**Action item**
From the first line of the entries down to the line with "打造炫酷ViewPager三角形指示器", write out every line exactly; that last line counts, but pictures do not.

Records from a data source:
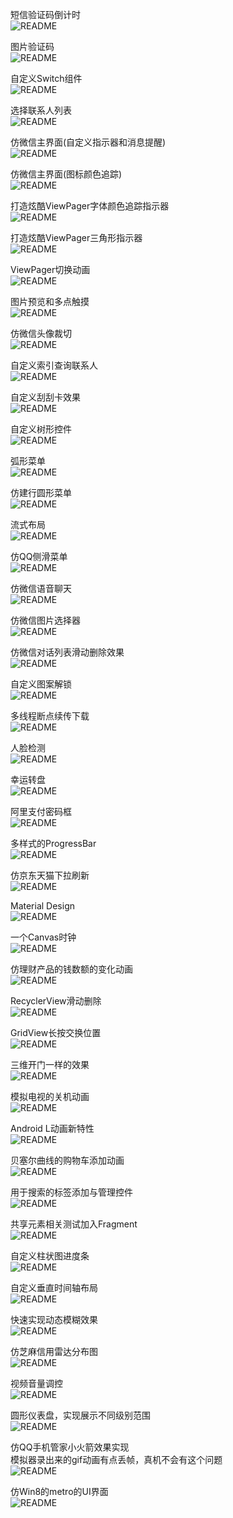 短信验证码倒计时   
![README](https://github.com/shineflower/AndroidSample/blob/master/screenshots/count_down.gif)

图片验证码   
![README](https://github.com/shineflower/AndroidSample/blob/master/screenshots/image_code.gif)

自定义Switch组件   
![README](https://github.com/shineflower/AndroidSample/blob/master/screenshots/switcher.gif)

选择联系人列表   
![README](https://github.com/shineflower/AndroidSample/blob/master/screenshots/select_contact.gif)

仿微信主界面(自定义指示器和消息提醒)   
![README](https://github.com/shineflower/AndroidSample/blob/master/screenshots/wechat_tab_with_indicator.gif)

仿微信主界面(图标颜色追踪)   
![README](https://github.com/shineflower/AndroidSample/blob/master/screenshots/wechat_tab_without_indicator.gif)

打造炫酷ViewPager字体颜色追踪指示器   
![README](https://github.com/shineflower/AndroidSample/blob/master/screenshots/color_track_tab_indicator.gif)

打造炫酷ViewPager三角形指示器   
![README](https://github.com/shineflower/AndroidSample/blob/master/screenshots/triangle_tab_indicator.gif)

ViewPager切换动画   
![README](https://github.com/shineflower/AndroidSample/blob/master/screenshots/view_pager.gif)

图片预览和多点触摸   
![README](https://github.com/shineflower/AndroidSample/blob/master/screenshots/zoom_image_view.gif)

仿微信头像裁切   
![README](https://github.com/shineflower/AndroidSample/blob/master/screenshots/clip_image_view.gif)

自定义索引查询联系人   
![README](https://github.com/shineflower/AndroidSample/blob/master/screenshots/indexable_contact.gif)

自定义刮刮卡效果   
![README](https://github.com/shineflower/AndroidSample/blob/master/screenshots/scratch_card.gif)

自定义树形控件   
![README](https://github.com/shineflower/AndroidSample/blob/master/screenshots/tree_view.gif)

弧形菜单   
![README](https://github.com/shineflower/AndroidSample/blob/master/screenshots/arc_menu.gif)

仿建行圆形菜单   
![README](https://github.com/shineflower/AndroidSample/blob/master/screenshots/circle_menu.gif)

流式布局   
![README](https://github.com/shineflower/AndroidSample/blob/master/screenshots/flow_layout.png)

仿QQ侧滑菜单   
![README](https://github.com/shineflower/AndroidSample/blob/master/screenshots/qq_sliding_menu.gif)

仿微信语音聊天   
![README](https://github.com/shineflower/AndroidSample/blob/master/screenshots/wechat_recorder.gif)

仿微信图片选择器   
![README](https://github.com/shineflower/AndroidSample/blob/master/screenshots/wechat_image_picker.gif)

仿微信对话列表滑动删除效果   
![README](https://github.com/shineflower/AndroidSample/blob/master/screenshots/wechat_slide.gif)

自定义图案解锁   
![README](https://github.com/shineflower/AndroidSample/blob/master/screenshots/lock_pattern.gif)

多线程断点续传下载   
![README](https://github.com/shineflower/AndroidSample/blob/master/screenshots/multiple_download.gif)

人脸检测   
![README](https://github.com/shineflower/AndroidSample/blob/master/screenshots/face_detect.gif)

幸运转盘   
![README](https://github.com/shineflower/AndroidSample/blob/master/screenshots/lucky_wheel.gif)

阿里支付密码框   
![README](https://github.com/shineflower/AndroidSample/blob/master/screenshots/ali_pay.gif)

多样式的ProgressBar   
![README](https://github.com/shineflower/AndroidSample/blob/master/screenshots/progress_bar.gif)

仿京东天猫下拉刷新   
![README](https://github.com/shineflower/AndroidSample/blob/master/screenshots/jd_tmall_refresh.gif)

Material Design   
![README](https://github.com/shineflower/AndroidSample/blob/master/screenshots/material_design.gif)

一个Canvas时钟   
![README](https://github.com/shineflower/AndroidSample/blob/master/screenshots/clock.png)

仿理财产品的钱数额的变化动画   
![README](https://github.com/shineflower/AndroidSample/blob/master/screenshots/money_animation.gif)

RecyclerView滑动删除   
![README](https://github.com/shineflower/AndroidSample/blob/master/screenshots/slide_delete.gif)

GridView长按交换位置   
![README](https://github.com/shineflower/AndroidSample/blob/master/screenshots/exchange.gif)

三维开门一样的效果   
![README](https://github.com/shineflower/AndroidSample/blob/master/screenshots/open_door_3d.gif)

模拟电视的关机动画   
![README](https://github.com/shineflower/AndroidSample/blob/master/screenshots/turn_off_tv.gif)

Android L动画新特性   
![README](https://github.com/shineflower/AndroidSample/blob/master/screenshots/android_l_animation.gif)

贝塞尔曲线的购物车添加动画   
![README](https://github.com/shineflower/AndroidSample/blob/master/screenshots/shopping_cart.gif)

用于搜索的标签添加与管理控件   
![README](https://github.com/shineflower/AndroidSample/blob/master/screenshots/search_edit_text.gif)

共享元素相关测试加入Fragment   
![README](https://github.com/shineflower/AndroidSample/blob/master/screenshots/share_element_animation.gif)

自定义柱状图进度条   
![README](https://github.com/shineflower/AndroidSample/blob/master/screenshots/progress_linear_layout.gif)

自定义垂直时间轴布局   
![README](https://github.com/shineflower/AndroidSample/blob/master/screenshots/timeline.gif)

快速实现动态模糊效果   
![README](https://github.com/shineflower/AndroidSample/blob/master/screenshots/blur.gif)

仿芝麻信用雷达分布图   
![README](https://github.com/shineflower/AndroidSample/blob/master/screenshots/sesame_credit.png)

视频音量调控   
![README](https://github.com/shineflower/AndroidSample/blob/master/screenshots/volume_control.gif)

圆形仪表盘，实现展示不同级别范围   
![README](https://github.com/shineflower/AndroidSample/blob/master/screenshots/circle_range.gif)

仿QQ手机管家小火箭效果实现   
模拟器录出来的gif动画有点丢帧，真机不会有这个问题   
![README](https://github.com/shineflower/AndroidSample/blob/master/screenshots/rocket_launcher.gif)

仿Win8的metro的UI界面   
![README](https://github.com/shineflower/AndroidSample/blob/master/screenshots/metro.gif)
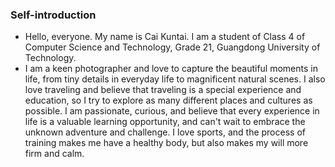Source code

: ### Self-introduction
- Hello, everyone. My name is Cai Kuntai. I am a student of Class 4 of Computer Science and Technology, Grade 21, Guangdong University of Technology.
- I am a keen photographer and love to capture the beautiful moments in life, from tiny details in everyday life to magnificent natural scenes. I also love traveling and believe that traveling is a special experience and education, so I try to explore as many different places and cultures as possible. I am passionate, curious, and believe that every experience in life is a valuable learning opportunity, and can't wait to embrace the unknown adventure and challenge. I love sports, and the process of training makes me have a healthy body, but also makes my will more firm and calm.
<!--
**CaiKunTai/CaiKunTai** is a ✨ _special_ ✨ repository because its `README.md` (this file) appears on your GitHub profile.

Here are some ideas to get you started:

- 🔭 I’m currently working on ...
- 🌱 I’m currently learning ...
- 👯 I’m looking to collaborate on ...
- 🤔 I’m looking for help with ...
- 💬 Ask me about ...
- 📫 How to reach me: ...
- 😄 Pronouns: ...
- ⚡ Fun fact: ...
-->
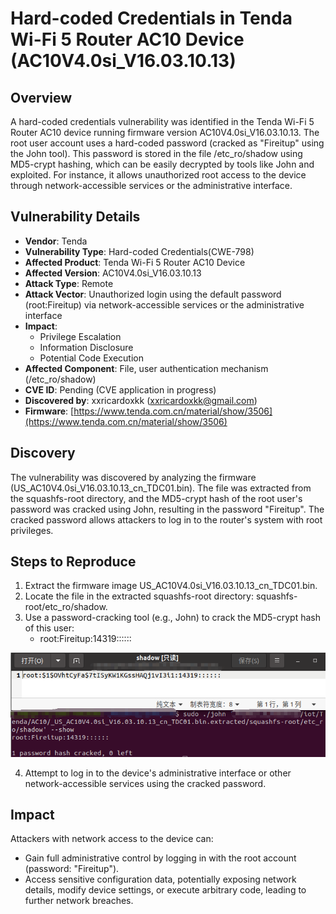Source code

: # Hard-coded Credentials in Tenda Wi-Fi 5 Router AC10 Device (AC10V4.0si_V16.03.10.13)
## Overview
A hard-coded credentials vulnerability was identified in the Tenda Wi-Fi 5 Router AC10 device running firmware version AC10V4.0si_V16.03.10.13. The root user account uses a hard-coded password (cracked as "Fireitup" using the John tool). This password is stored in the file /etc_ro/shadow using MD5-crypt hashing, which can be easily decrypted by tools like John and exploited. For instance, it allows unauthorized root access to the device through network-accessible services or the administrative interface.

## Vulnerability Details
+ **Vendor**: Tenda
+ **Vulnerability Type**: Hard-coded Credentials(CWE-798)
+ **Affected Product**: Tenda Wi-Fi 5 Router AC10 Device
+ **Affected Version**: AC10V4.0si_V16.03.10.13
+ **Attack Type**: Remote
+ **Attack Vector**: Unauthorized login using the default password (root:Fireitup) via network-accessible services or the administrative interface
+ **Impact**:
    - Privilege Escalation
    - Information Disclosure
    - Potential Code Execution
+ **Affected Component**: File, user authentication mechanism (/etc_ro/shadow)
+ **CVE ID**: Pending (CVE application in progress)
+ **Discovered by**: xxricardoxkk (xxricardoxkk@gmail.com)
+ **Firmware**: [https://www.tenda.com.cn/material/show/3506](https://www.tenda.com.cn/material/show/3506)

## Discovery
The vulnerability was discovered by analyzing the firmware (US_AC10V4.0si_V16.03.10.13_cn_TDC01.bin). The file was extracted from the squashfs-root directory, and the MD5-crypt hash of the root user's password was cracked using John, resulting in the password "Fireitup". The cracked password allows attackers to log in to the router's system with root privileges.

## Steps to Reproduce
1. Extract the firmware image US_AC10V4.0si_V16.03.10.13_cn_TDC01.bin.
2. Locate the file in the extracted squashfs-root directory: squashfs-root/etc_ro/shadow.
3. Use a password-cracking tool (e.g., John) to crack the MD5-crypt hash of this user:
    - root:Fireitup:14319::::::

![](https://github.com/XXRicardo/iot-cve/blob/main/Tenda/AC10/image/AC10V4.0si_V16.03.10.13.png)

4. Attempt to log in to the device's administrative interface or other network-accessible services using the cracked password.

## Impact
Attackers with network access to the device can:

+ Gain full administrative control by logging in with the root account (password: "Fireitup").
+ Access sensitive configuration data, potentially exposing network details, modify device settings, or execute arbitrary code, leading to further network breaches.
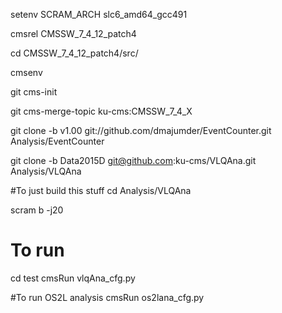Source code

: setenv SCRAM_ARCH slc6_amd64_gcc491

cmsrel CMSSW_7_4_12_patch4

cd CMSSW_7_4_12_patch4/src/

cmsenv

git cms-init

git cms-merge-topic ku-cms:CMSSW_7_4_X

git clone -b v1.00 git://github.com/dmajumder/EventCounter.git  Analysis/EventCounter 

git clone -b Data2015D git@github.com:ku-cms/VLQAna.git Analysis/VLQAna  

#To just build this stuff
cd Analysis/VLQAna

scram b -j20

# To run
cd test
cmsRun vlqAna_cfg.py 

#To run OS2L analysis 
cmsRun os2lana_cfg.py
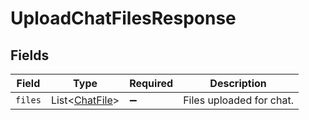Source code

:# UploadChatFilesResponse


## Fields

| Field                                                  | Type                                                   | Required                                               | Description                                            |
| ------------------------------------------------------ | ------------------------------------------------------ | ------------------------------------------------------ | ------------------------------------------------------ |
| `files`                                                | List\<[ChatFile](../../models/components/ChatFile.md)> | :heavy_minus_sign:                                     | Files uploaded for chat.                               |
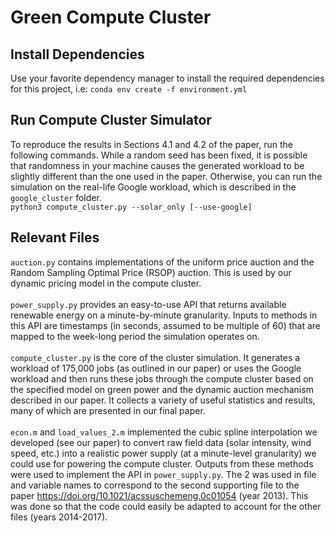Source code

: # Green Compute Cluster

## Install Dependencies
Use your favorite dependency manager to install the required dependencies for this project, i.e:
`conda env create -f environment.yml`

## Run Compute Cluster Simulator

To reproduce the results in Sections 4.1 and 4.2 of the paper, run the following commands. While a random seed has been fixed, it is possible that
randomness in your machine causes the generated workload to be slightly different than the one used in the paper. Otherwise, you can run the simulation on the real-life Google workload, which is described in the `google_cluster` folder. <br />
`python3 compute_cluster.py --solar_only [--use-google]` <br />

## Relevant Files

`auction.py` contains implementations of the uniform price auction and the Random Sampling Optimal Price (RSOP) auction. This is used by our dynamic pricing model in the compute cluster. <br /> <br />
`power_supply.py` provides an easy-to-use API that returns available renewable energy on a minute-by-minute granularity. Inputs to methods in this API are timestamps (in seconds, assumed to be multiple of 60) that are mapped to the week-long period the simulation operates on. <br /> <br />
`compute_cluster.py` is the core of the cluster simulation. It generates a workload of 175,000 jobs (as outlined in our paper) or uses the Google workload and then runs these jobs through the compute cluster based on the specified model on green power and the dynamic auction mechanism described in our paper. It collects a variety of useful statistics and results, many of which are presented in our final paper.<br /><br />
`econ.m` and `load_values_2.m` implemented the cubic spline interpolation we developed (see our paper) to convert raw field data (solar intensity, wind speed, etc.) into a realistic power supply (at a minute-level granularity) we could use for powering the compute cluster. Outputs from these methods were used to implement the API in `power_supply.py`. The 2 was used in file and variable names to correspond to the second supporting file to the paper https://doi.org/10.1021/acssuschemeng.0c01054 (year 2013). This was done so that the code could easily be adapted to account for the other files (years 2014-2017).
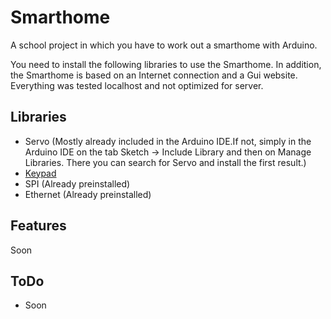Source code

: # Smarthome

A school project in which you have to work out a smarthome with Arduino.

You need to install the following libraries to use the Smarthome. In addition, the Smarthome is based on an Internet connection and a Gui website. Everything was tested localhost and not optimized for server.

## Libraries

- Servo (Mostly already included in the Arduino IDE.If not, simply in the Arduino IDE on the tab Sketch -> Include Library and then on Manage Libraries. There you can search for Servo and install the first result.)
- [Keypad](https://www.arduinolibraries.info/libraries/keypad)
- SPI (Already preinstalled)
- Ethernet (Already preinstalled)

## Features

Soon

## ToDo

- Soon
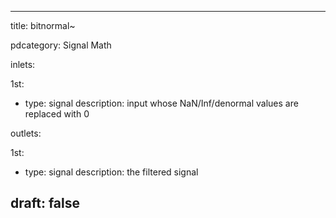 --- 


title: bitnormal~

pdcategory: Signal Math

inlets:

  1st:
  - type: signal
    description: input whose NaN/Inf/denormal values are replaced with 0

outlets:

  1st:
  - type: signal
    description: the filtered signal







draft: false
---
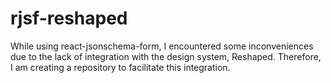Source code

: # rjsf-reshaped
While using react-jsonschema-form, I encountered some inconveniences due to the lack of integration with the design system, Reshaped. Therefore, I am creating a repository to facilitate this integration.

**Your solution**
 短信验证码倒计时   
![README](https://github.com/shineflower/AndroidSample/blob/master/screenshots/count_down.gif)

图片验证码   
![README](https://github.com/shineflower/AndroidSample/blob/master/screenshots/image_code.gif)

自定义Switch组件   
![README](https://github.com/shineflower/AndroidSample/blob/master/screenshots/switcher.gif)

选择联系人列表   
![README](https://github.com/shineflower/AndroidSample/blob/master/screenshots/select_contact.gif)

仿微信主界面(自定义指示器和消息提醒)   
![README](https://github.com/shineflower/AndroidSample/blob/master/screenshots/wechat_tab_with_indicator.gif)

仿微信主界面(图标颜色追踪)   
![README](https://github.com/shineflower/AndroidSample/blob/master/screenshots/wechat_tab_without_indicator.gif)

打造炫酷ViewPager字体颜色追踪指示器   
![README](https://github.com/shineflower/AndroidSample/blob/master/screenshots/color_track_tab_indicator.gif)

打造炫酷ViewPager三角形指示器   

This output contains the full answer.